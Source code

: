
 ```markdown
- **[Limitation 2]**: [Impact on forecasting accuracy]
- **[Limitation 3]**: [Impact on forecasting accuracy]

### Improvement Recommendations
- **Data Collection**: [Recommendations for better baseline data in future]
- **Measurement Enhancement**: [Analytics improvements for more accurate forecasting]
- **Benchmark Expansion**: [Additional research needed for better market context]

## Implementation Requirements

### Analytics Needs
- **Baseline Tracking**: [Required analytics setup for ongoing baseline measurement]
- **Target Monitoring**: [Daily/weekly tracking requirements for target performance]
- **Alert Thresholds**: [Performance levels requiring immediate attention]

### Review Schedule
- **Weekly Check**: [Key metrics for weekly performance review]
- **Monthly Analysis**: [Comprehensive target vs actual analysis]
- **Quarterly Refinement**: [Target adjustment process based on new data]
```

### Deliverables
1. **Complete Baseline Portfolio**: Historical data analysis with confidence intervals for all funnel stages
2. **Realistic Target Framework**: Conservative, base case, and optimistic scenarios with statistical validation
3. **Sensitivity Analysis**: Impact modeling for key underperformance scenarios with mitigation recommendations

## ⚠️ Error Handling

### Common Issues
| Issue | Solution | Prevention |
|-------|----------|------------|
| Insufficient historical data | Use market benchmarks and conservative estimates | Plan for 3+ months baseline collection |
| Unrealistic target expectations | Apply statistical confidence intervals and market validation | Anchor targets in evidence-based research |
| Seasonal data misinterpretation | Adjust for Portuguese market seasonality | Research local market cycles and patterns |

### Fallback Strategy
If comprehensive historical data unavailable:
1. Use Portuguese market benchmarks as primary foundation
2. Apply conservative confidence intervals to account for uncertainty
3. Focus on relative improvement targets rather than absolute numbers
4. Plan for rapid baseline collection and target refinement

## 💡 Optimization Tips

- - - -

Reproduce all the data precisely, word for word.

■ Answer to the exercise ■
Source code

:
 ```markdown
- **[Limitation 2]**: [Impact on forecasting accuracy]
- **[Limitation 3]**: [Impact on forecasting accuracy]

### Improvement Recommendations
- **Data Collection**: [Recommendations for better baseline data in future]
- **Measurement Enhancement**: [Analytics improvements for more accurate forecasting]
- **Benchmark Expansion**: [Additional research needed for better market context]

## Implementation Requirements

### Analytics Needs
- **Baseline Tracking**: [Required analytics setup for ongoing baseline measurement]
- **Target Monitoring**: [Daily/weekly tracking requirements for target performance]
- **Alert Thresholds**: [Performance levels requiring immediate attention]

### Review Schedule
- **Weekly Check**: [Key metrics for weekly performance review]
- **Monthly Analysis**: [Comprehensive target vs actual analysis]
- **Quarterly Refinement**: [Target adjustment process based on new data]
```

### Deliverables
1. **Complete Baseline Portfolio**: Historical data analysis with confidence intervals for all funnel stages
2. **Realistic Target Framework**: Conservative, base case, and optimistic scenarios with statistical validation
3. **Sensitivity Analysis**: Impact modeling for key underperformance scenarios with mitigation recommendations

## ⚠️ Error Handling

### Common Issues
| Issue | Solution | Prevention |
|-------|----------|------------|
| Insufficient historical data | Use market benchmarks and conservative estimates | Plan for 3+ months baseline collection |
| Unrealistic target expectations | Apply statistical confidence intervals and market validation | Anchor targets in evidence-based research |
| Seasonal data misinterpretation | Adjust for Portuguese market seasonality | Research local market cycles and patterns |

### Fallback Strategy
If comprehensive historical data unavailable:
1. Use Portuguese market benchmarks as primary foundation
2. Apply conservative confidence intervals to account for uncertainty
3. Focus on relative improvement targets rather than absolute numbers
4. Plan for rapid baseline collection and target refinement

## 💡 Optimization Tips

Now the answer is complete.